3. Practical Challenges for Integrated Practices

A. Financial and Administrative Complexity

Establishing a practice that offers both PT and chiropractic while following these guidelines involves navigating a host of administrative, legal, and financial hurdles. It may require:



  • Maintaining separate corporate entities.
  • Hiring or contracting with additional billing specialists who understand No-Fault rules.
  • Coordinating patient schedules to avoid overlapping services on the same date.

B. Regulatory Oversight and Audits

No-Fault insurers frequently audit providers. An integrated practice offering PT and chiropractic can expect more intense scrutiny. Auditors look for:



  • Separate documentation demonstrating distinct necessity for each treatment.
  • Proper referral and prescription protocols.
  • Different treatment dates for the same ICD-10 codes.

C. Liability Concerns

When an office offers multiple modalities, there is a higher risk that billing may inadvertently overlap. Any mistakes might lead to denials, requests for refunds, or even allegations of insurance fraud. For smaller practices, this risk often outweighs the potential benefits of providing both services under one roof.




4. Patient Considerations

Despite the difficulty, patients can absolutely benefit from both physical therapy and chiropractic treatments after a car accident. If each modality is medically necessary and properly documented, the patient can experience:



  • Pain relief from chiropractic adjustments, which can restore spinal alignment and joint mobility.
  • Functional improvement from physical therapy exercises, which can strengthen muscles and improve range of motion.

Key Takeaways for Patients Seeking Both Services Under No-Fault:



  1. Request a referral from your MD or DO explicitly for chiropractic care.
  2. Be prepared to visit two different locations if you can’t find a single integrated practice that meets the compliance requirements.
  3. Verify the chiropractor’s billing process to ensure they operate under a separate PC and have a clear line of communication with your physical therapy provider (if integrated in the same building).
  4. Separate your appointments so PT and chiropractic do not occur on the same day for the same diagnosis.
  5. Keep thorough records of visits, referrals, and any communications with the insurance company to avoid potential claim denials.

Finding a No-Fault physical therapy office that also offers chiropractic services in New York State is challenging primarily due to strict insurance regulations aimed at preventing duplicate billing.

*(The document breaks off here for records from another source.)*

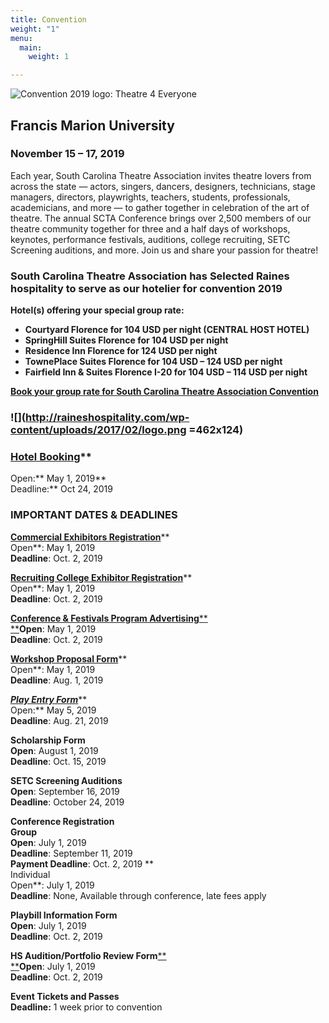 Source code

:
 ```yaml
---
title: Convention
weight: "1"
menu:
  main:
    weight: 1

---
```

![Convention 2019 logo: Theatre 4 Everyone](/uploads/Logo-Theatre-for-Everyone-300x181.jpg)

## Francis Marion University

### November 15 – 17, 2019

Each year, South Carolina Theatre Association invites theatre lovers from across the state — actors, singers, dancers, designers, technicians, stage managers, directors, playwrights, teachers, students, professionals, academicians, and more — to gather together in celebration of the art of theatre. The annual SCTA Conference brings over 2,500 members of our theatre community together for three and a half days of workshops, keynotes, performance festivals, auditions, college recruiting, SETC Screening auditions, and more. Join us and share your passion for theatre!

### South Carolina Theatre Association has Selected Raines hospitality to serve as our hotelier for convention 2019

**Hotel(s) offering your special group rate:**

* **Courtyard Florence for 104 USD per night (CENTRAL HOST HOTEL)**
* **SpringHill Suites Florence for 104 USD per night**
* **Residence Inn Florence for 124 USD per night**
* **TownePlace Suites Florence for 104 USD – 124 USD per night**
* **Fairfield Inn & Suites Florence I-20 for 104 USD – 114 USD per night**

[**Book your group rate for South Carolina Theatre Association Convention**](https://www.marriott.com/events/start.mi?id=1557436470173&key=GRP)

### ![](http://raineshospitality.com/wp-content/uploads/2017/02/logo.png =462x124)

### [**Hotel Booking**](https://www.marriott.com/events/start.mi?id=1557436470173&key=GRP)**  
 Open:** May 1, 2019**  
 Deadline:** Oct 24, 2019

### **IMPORTANT DATES & DEADLINES**

[**Commercial Exhibitors Registration**](https://www.southcarolinatheatre.org/convention/register/vendors/index.html)**  
 Open**: May 1, 2019  
 **Deadline**: Oct. 2, 2019

[**Recruiting College Exhibitor Registration**](https://www.southcarolinatheatre.org/convention/register/vendors/index.html)**  
 Open**: May 1, 2019  
 **Deadline**: Oct. 2, 2019

[**Conference & Festivals Program Advertising**](https://www.southcarolinatheatre.org/about-scta/support-scta/index.html)[**  
 **](https://www.virginiatheatre.org/sponsor-advertise)**Open**: May 1, 2019  
 **Deadline**: Oct. 2, 2019

[**Workshop Proposal Form**](https://www.southcarolinatheatre.org/convention/workshops/submit-proposal/index.html)**  
 Open**: May 1, 2019  
 **Deadline**: Aug. 1, 2019

[**_Play Entry Form_**](https://forms.gle/4TDYDLcD38mPFL8QA)**  
 Open:** May 5, 2019  
 **Deadline**: Aug. 21, 2019

**Scholarship Form  
 Open**: August 1, 2019  
 **Deadline**: Oct. 15, 2019

**SETC Screening Auditions  
 Open**: September 16, 2019  
 **Deadline**: October 24, 2019

**Conference Registration  
 Group  
 Open**: July 1, 2019  
 **Deadline**: September 11, 2019  
 **Payment Deadline**: Oct. 2, 2019 **  
 Individual  
 Open**: July 1, 2019  
 **Deadline**: None, Available through conference, late fees apply

**Playbill Information Form  
 Open**: July 1, 2019  
 **Deadline**: Oct. 2, 2019

**HS Audition/Portfolio Review Form**[**  
 **](https://www.virginiatheatre.org/auditions)**Open**: July 1, 2019  
 **Deadline**: Oct. 2, 2019

**Event Tickets and Passes  
 Deadline:** 1 week prior to convention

Under NYS No-Fault, when the same ICD-10 codes are billed on the same date for the same patient by a single entity, it creates a conflict of interest. Compliance involves ensuring separate referrals, maintaining a distinct professional corporation for chiropractic services, scheduling treatments on different dates, and billing independently.

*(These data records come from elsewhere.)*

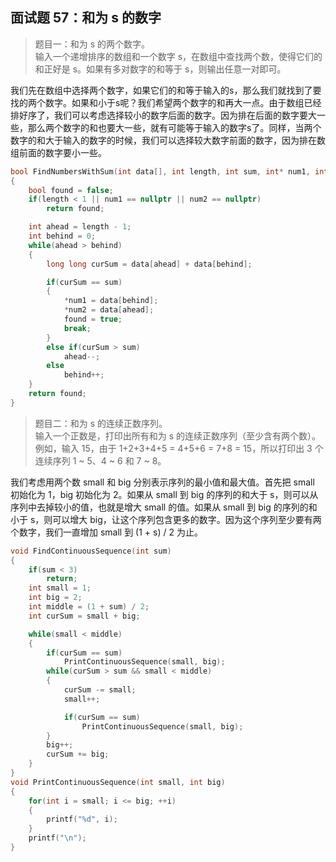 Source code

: ## 面试题 57：和为 s 的数字

> 题目一：和为 s 的两个数字。<br>输入一个递增排序的数组和一个数字 s，在数组中查找两个数，使得它们的和正好是 s。如果有多对数字的和等于 s，则输出任意一对即可。

我们先在数组中选择两个数字，如果它们的和等于输入的s，那么我们就找到了要找的两个数字。如果和小于s呢？我们希望两个数字的和再大一点。由于数组已经排好序了，我们可以考虑选择较小的数字后面的数字。因为排在后面的数字要大一些，那么两个数字的和也要大一些，就有可能等于输入的数字s了。同样，当两个数字的和大于输入的数字的时候，我们可以选择较大数字前面的数字，因为排在数组前面的数字要小一些。

```cpp
bool FindNumbersWithSum(int data[], int length, int sum, int* num1, int* num2)
{
    bool found = false;
    if(length < 1 || num1 == nullptr || num2 == nullptr)
        return found;

    int ahead = length - 1;
    int behind = 0;
    while(ahead > behind)
    {
        long long curSum = data[ahead] + data[behind];

        if(curSum == sum)
        {
            *num1 = data[behind];
            *num2 = data[ahead];
            found = true;
            break;
        }
        else if(curSum > sum)
            ahead--;
        else
            behind++;
    }
    return found;
}
```

> 题目二：和为 s 的连续正数序列。<br>输入一个正数是，打印出所有和为 s 的连续正数序列（至少含有两个数）。例如，输入 15，由于 1+2+3+4+5 = 4+5+6 = 7+8 = 15，所以打印出 3 个连续序列 1 ~ 5、4 ~ 6 和 7 ~ 8。

我们考虑用两个数 small 和 big 分别表示序列的最小值和最大值。首先把 small 初始化为 1，big 初始化为 2。如果从 small 到 big 的序列的和大于 s，则可以从序列中去掉较小的值，也就是增大 small 的值。如果从 small 到 big 的序列的和小于 s，则可以增大 big，让这个序列包含更多的数字。因为这个序列至少要有两个数字，我们一直增加 small 到 (1 + s) / 2 为止。

```cpp
void FindContinuousSequence(int sum)
{
    if(sum < 3)
        return;
    int small = 1;
    int big = 2;
    int middle = (1 + sum) / 2;
    int curSum = small + big;

    while(small < middle)
    {
        if(curSum == sum)
            PrintContinuousSequence(small, big);
        while(curSum > sum && small < middle)
        {
            curSum -= small;
            small++;

            if(curSum == sum)
                PrintContinuousSequence(small, big);
        }
        big++;
        curSum += big;
    }
}
void PrintContinuousSequence(int small, int big)
{
    for(int i = small; i <= big; ++i)
    {
        printf("%d", i);
    }
    printf("\n");
}
```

While this may seem burdensome, these rules protect both patients and providers from billing disputes and help maintain transparency. With proper planning, organization, and compliance with the guidelines outlined above, patients can indeed receive the benefits of both physical therapy and chiropractic care under No-Fault—just be aware that finding a fully integrated practice can be difficult due to the complexity and cost involved in meeting these stringent regulations.